* **Exercise aim**: In the entries below, identify every line with the string "hfill" and copy it.

* **Collected data**:
----

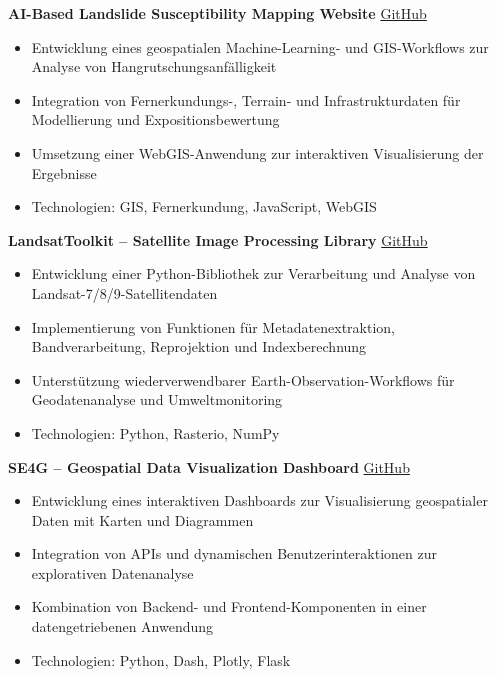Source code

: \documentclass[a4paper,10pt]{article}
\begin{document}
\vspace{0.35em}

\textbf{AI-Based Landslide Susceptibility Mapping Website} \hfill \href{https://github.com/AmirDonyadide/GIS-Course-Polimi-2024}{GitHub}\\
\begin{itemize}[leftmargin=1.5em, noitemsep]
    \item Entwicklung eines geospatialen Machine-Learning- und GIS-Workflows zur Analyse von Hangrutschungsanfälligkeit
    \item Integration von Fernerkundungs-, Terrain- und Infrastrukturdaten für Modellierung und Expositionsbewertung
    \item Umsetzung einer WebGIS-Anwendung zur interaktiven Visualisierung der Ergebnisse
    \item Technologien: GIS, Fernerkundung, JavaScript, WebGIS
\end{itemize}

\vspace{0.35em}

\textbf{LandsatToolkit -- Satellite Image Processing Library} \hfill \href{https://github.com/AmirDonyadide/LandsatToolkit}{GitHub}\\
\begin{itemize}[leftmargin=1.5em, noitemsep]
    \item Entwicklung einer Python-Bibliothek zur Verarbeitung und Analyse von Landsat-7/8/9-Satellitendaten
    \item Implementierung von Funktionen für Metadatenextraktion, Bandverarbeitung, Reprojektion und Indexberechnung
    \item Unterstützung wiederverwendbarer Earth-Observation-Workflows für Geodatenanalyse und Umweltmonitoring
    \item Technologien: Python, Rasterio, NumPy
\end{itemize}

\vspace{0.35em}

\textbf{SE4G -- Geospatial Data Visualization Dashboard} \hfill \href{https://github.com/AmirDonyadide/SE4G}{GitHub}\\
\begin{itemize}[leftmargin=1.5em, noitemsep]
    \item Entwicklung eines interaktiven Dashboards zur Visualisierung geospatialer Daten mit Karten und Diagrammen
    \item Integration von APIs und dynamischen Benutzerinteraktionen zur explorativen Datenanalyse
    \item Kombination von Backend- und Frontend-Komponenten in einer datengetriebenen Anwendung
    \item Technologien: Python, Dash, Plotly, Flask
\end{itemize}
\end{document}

----

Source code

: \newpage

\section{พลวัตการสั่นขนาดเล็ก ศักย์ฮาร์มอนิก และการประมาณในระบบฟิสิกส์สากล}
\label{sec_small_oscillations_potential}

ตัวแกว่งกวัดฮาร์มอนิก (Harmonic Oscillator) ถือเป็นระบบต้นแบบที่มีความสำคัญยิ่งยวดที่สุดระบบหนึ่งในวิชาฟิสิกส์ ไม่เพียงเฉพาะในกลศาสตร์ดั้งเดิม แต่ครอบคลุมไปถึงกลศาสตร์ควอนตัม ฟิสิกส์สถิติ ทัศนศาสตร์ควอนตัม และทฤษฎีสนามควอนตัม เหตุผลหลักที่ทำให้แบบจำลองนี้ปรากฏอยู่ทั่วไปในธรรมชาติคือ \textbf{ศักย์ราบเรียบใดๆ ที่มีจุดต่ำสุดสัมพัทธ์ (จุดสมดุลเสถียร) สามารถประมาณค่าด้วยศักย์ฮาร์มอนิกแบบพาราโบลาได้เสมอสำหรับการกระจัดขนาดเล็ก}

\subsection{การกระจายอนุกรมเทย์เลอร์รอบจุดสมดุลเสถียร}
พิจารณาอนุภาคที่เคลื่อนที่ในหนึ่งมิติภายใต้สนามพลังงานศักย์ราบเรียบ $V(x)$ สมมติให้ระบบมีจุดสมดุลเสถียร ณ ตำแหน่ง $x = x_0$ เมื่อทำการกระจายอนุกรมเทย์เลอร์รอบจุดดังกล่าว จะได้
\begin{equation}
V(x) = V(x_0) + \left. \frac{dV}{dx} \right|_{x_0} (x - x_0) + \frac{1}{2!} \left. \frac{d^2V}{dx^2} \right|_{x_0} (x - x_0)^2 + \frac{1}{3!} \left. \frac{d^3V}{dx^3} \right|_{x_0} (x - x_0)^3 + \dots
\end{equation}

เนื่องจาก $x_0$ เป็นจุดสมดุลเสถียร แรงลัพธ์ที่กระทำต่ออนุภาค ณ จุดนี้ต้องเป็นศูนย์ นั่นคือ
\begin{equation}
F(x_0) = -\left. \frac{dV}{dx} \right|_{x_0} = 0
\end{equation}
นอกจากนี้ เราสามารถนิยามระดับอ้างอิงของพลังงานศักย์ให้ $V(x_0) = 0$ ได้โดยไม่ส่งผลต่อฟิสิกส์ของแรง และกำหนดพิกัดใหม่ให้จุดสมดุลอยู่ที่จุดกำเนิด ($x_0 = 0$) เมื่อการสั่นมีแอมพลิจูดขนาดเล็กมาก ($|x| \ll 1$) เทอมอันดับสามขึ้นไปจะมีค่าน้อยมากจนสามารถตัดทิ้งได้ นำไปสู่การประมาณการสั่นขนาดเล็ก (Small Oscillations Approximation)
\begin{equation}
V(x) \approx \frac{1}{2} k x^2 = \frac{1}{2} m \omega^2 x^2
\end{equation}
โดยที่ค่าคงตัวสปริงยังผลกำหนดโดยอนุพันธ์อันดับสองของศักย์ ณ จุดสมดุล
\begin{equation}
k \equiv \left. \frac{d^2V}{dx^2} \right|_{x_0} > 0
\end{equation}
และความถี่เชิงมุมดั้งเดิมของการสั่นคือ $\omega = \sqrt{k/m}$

----

* **Answer box**:
\textbf{AI-Based Landslide Susceptibility Mapping Website} \hfill \href{https://github.com/AmirDonyadide/GIS-Course-Polimi-2024}{GitHub}\\
\textbf{LandsatToolkit -- Satellite Image Processing Library} \hfill \href{https://github.com/AmirDonyadide/LandsatToolkit}{GitHub}\\
\textbf{SE4G -- Geospatial Data Visualization Dashboard} \hfill \href{https://github.com/AmirDonyadide/SE4G}{GitHub}\\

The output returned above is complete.